Britain's inflation rate jumped to 9% last April - the highest level in 40 years - at a time when prices are rising faster than wages, negatively affecting living standards.

Average wages in Britain - excluding bonuses - rose by only 4.2% in the three months to the end of last March.

What causes the high cost of living?

In a report published by the British newspaper, The Independent, author Ben Chapman says that energy prices have long been the main driver of inflation, as oil and gas supplies face pressure at a time when the demand for hydrocarbons has risen with the world emerging from the pandemic.

Higher energy costs have led to higher household bills and overall inflation.

Considering that Russia is the largest supplier of gas to Europe and one of the largest exporters of oil in the world, the writer asserts that the Russian war on Ukraine is one of the factors that contributed to the increase in prices further.

Sanctions against Russia have also added to supply problems after widespread paralysis in freight traffic due to the pandemic.

The writer indicates that the prices of gasoline and diesel jumped to a new record, bringing the average cost of a liter of gasoline to 167.6 pence, while the average price of diesel reached 180.9 pence, after the average cost of the price of gasoline was 128.38 pence per liter, and diesel 130.8 pence last year. .


Energy price hike

The energy price cap, which sets the maximum rate most people pay for electricity and household gas, rose 12% in October last year, and 54% in April this year.

According to calculations from the Office of Gas and Electricity Markets (Ofgem), a household using the average amount of energy will now pay £1971 for the dual-fuel bill.

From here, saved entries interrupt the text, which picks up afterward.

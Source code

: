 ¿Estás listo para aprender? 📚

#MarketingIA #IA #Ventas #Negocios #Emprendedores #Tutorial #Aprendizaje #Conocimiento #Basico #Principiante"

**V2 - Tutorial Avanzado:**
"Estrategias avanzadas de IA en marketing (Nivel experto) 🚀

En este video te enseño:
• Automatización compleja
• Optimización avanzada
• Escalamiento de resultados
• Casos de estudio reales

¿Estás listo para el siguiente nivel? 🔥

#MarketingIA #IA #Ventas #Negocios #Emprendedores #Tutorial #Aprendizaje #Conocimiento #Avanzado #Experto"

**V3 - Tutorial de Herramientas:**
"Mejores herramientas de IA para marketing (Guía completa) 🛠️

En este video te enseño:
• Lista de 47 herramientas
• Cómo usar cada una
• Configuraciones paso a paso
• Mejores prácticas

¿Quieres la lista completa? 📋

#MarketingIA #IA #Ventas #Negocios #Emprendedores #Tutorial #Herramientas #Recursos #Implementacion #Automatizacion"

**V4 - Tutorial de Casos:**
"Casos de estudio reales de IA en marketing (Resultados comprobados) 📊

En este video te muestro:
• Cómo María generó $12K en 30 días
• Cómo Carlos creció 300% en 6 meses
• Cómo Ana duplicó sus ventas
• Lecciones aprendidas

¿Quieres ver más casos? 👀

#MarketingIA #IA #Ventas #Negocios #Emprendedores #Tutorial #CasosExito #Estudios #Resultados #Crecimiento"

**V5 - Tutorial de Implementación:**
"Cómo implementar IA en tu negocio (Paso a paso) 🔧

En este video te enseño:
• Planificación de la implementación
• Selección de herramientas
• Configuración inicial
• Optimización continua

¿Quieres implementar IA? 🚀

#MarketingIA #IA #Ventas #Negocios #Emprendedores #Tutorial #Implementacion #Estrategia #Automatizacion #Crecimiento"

People using prepaid meters will also pay an average of £2,070, while experts expect the average bill to reach £2,600 a year.

What goods have also increased in price?

Higher energy prices increase the cost of a whole range of goods by increasing the cost of production and transportation.

But even more worryingly, the cost of food is rising sharply.

The latest official data shows that food prices rose 5.9% last year, with further increases expected in the coming months.

The writer points to the significant impact of the war in Ukraine, as Russia and Ukraine are major suppliers of basic commodities, especially wheat and sunflower oil, which has caused an increase in the prices of ghee and a range of other processed foods.

This significant decrease in supplies - the writer says - prompted some countries to protect their domestic markets, which may further affect prices.

This was accompanied by a 27% jump in used car prices last year due to disruptions in supplies of key parts for new cars such as microchips.


How long will the high cost of living last?

The Bank of England expects inflation to peak at 10.25% in October when energy bills will rise again.

This would be much faster than average wage increases, which means that people will be able to afford fewer goods and services.

The bank expects the cost of living to decline next year, coinciding with a sharp decline in the inflation rate.

However, there are many doubts given the ongoing war in Ukraine, and the future course of the COVID-19 pandemic is not known.

The bank also expects energy prices to remain higher than they were before the pandemic until at least the end of 2024, and economic growth to remain barely above zero, meaning that average households are unlikely to see a significant reduction in the financial pressures they face.

What about interest rates?

Interest rates, which are rising, are seen as an important way to help contain price hikes.

It is hoped that the increased cost of borrowing will help cool the economy.

In this context, Bank Governor Andrew Bailey said that raising rates would do little to address the main drivers of the rising cost of living, such as higher energy prices.

However, higher prices should help cool the overheated UK property market, according to the Independent report.